__TASK BRIEF__. Copy every line from the data below in which the string "config" can be found.

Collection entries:

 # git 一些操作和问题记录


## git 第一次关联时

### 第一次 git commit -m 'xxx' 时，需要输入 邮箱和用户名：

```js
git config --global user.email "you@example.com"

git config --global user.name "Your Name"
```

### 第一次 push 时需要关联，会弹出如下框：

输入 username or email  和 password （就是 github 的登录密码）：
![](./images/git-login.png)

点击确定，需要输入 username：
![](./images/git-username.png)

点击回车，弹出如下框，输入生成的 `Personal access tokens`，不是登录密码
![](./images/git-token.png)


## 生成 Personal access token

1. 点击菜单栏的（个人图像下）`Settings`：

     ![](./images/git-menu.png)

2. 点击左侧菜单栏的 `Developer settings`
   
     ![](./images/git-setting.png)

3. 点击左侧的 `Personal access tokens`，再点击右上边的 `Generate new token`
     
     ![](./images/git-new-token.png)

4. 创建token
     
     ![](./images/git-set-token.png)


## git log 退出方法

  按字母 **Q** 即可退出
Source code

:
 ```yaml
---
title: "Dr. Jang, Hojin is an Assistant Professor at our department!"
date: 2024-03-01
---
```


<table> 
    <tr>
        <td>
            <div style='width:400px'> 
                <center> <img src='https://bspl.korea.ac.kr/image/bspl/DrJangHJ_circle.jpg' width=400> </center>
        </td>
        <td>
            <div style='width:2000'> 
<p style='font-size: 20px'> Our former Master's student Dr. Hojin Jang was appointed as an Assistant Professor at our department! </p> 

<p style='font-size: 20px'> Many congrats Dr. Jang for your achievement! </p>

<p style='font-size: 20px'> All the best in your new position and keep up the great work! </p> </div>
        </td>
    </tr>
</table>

__SOLUTION BELOW__.
git config --global user.email "you@example.com"
git config --global user.name "Your Name"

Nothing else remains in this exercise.